Damn him for being so pulled together.
I tipped up my chin. “Ready.” I opened the door and barely resisted a squeak at the arctic blast that slammed into me. It was a little better once I actually got out on the porch.
The drifts had been drifting and then some. They winged up over the steps and railing, trailing onto the porch in chilly dunes of powder.
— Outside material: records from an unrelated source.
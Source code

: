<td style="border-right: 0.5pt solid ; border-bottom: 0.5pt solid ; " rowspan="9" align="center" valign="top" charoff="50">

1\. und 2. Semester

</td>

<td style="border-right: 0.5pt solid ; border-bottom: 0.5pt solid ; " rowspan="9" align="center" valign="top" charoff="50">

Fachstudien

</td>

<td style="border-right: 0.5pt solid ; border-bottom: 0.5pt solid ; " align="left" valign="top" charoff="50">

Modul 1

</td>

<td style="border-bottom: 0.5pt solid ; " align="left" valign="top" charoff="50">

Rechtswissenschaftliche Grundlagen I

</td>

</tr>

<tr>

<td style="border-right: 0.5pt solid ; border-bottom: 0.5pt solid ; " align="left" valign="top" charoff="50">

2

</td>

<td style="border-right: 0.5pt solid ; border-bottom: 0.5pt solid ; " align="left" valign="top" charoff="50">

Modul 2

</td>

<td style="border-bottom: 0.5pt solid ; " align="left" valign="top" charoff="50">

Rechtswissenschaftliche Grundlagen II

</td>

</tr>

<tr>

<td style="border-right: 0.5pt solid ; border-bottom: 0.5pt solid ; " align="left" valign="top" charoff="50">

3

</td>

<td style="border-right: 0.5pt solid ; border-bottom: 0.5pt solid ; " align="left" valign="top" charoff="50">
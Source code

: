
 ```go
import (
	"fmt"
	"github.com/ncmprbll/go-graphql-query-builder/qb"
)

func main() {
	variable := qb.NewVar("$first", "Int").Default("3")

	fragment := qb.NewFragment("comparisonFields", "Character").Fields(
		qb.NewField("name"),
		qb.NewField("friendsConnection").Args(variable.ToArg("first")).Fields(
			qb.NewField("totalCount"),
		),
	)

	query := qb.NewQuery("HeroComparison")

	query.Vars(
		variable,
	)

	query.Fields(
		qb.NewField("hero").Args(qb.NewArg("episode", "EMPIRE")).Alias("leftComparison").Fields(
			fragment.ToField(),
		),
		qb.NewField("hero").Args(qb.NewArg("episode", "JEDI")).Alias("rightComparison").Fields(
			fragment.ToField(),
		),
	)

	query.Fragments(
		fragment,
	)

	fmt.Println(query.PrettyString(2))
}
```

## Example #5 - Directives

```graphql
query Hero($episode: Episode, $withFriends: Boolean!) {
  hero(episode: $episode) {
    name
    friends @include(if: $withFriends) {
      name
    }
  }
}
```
Hudson stepped out and grabbed the shovel leaning against the cabin. Quickly, he started making us a path down the stairs and out on the yard. His car was almost completely covered in snow. The beach along the lake was only broken by the endless lapping of the angry waves getting stirred up by the wind and endless flakes.
It was damn cold out here and the visibility was near zero. I wasn’t sure how we were going to make a snowman when the wind was pushing me along the path Hudson had made and literally closing up behind me.
But I was determined to stay out of the house for a few minutes at least. I chased Hudson down the zigzagging trail he was making with the shovel until we reached the beach. The water was breathtaking this close up.
The clouds were so full of snow, it seemed as if the storm was never going to end. I trudged through the snow to get a look at the main thoroughfare, Lakeview Drive. There were faint tracks from whatever plow had managed to drive the roads, but I had a feeling we were well beyond a state of emergency when it came to this storm.
Then a snowball hit me square in the back.
I swung around to find an unrepentant Hudson toting a shovel over his shoulder with a full load of snow.
I screeched and dodged as I tried to run by him. The whomp of snow that hit me square in the chest made the breath leave my body.
Hell, I was pretty sure my spirit left along with it.
His eyebrows shot up under his yellow beanie he must have pulled on when we got outside. It was caked with snow, and he was already reloading the massive shovel.
“That is not a snowman!” I yelled into the void of wind and whipping icy snow.
He grinned. “Can’t it’s too fluffy.”
Then another shovel full came my way and I spluttered. Frosty crystals formed in my scarf and hat and went down my jacket. I ran at him, using all the blocking techniques Rio had taught me on the ice and winged him in the shoulder. He went down with anoof, making a huge dent in the drifts of snow.
I grabbed the shovel and dug deep into the more packed powder and heaved it onto him, square in the face.
“Hey! I didn’t go at your face.”
“I told you, I don’t play fair, remember?”
He rolled onto his side like a beached seal, and I couldn’t get out of the way fast enough. He caught my ankle, and I went down face first into a drift. The icy packed bits were more like icy rocks as they snaked their way down into my parka.
I couldn’t feel my face, but I could pack a damn snowball. I lobbed one over my shoulder where I thought he was and heard a wheezing laugh.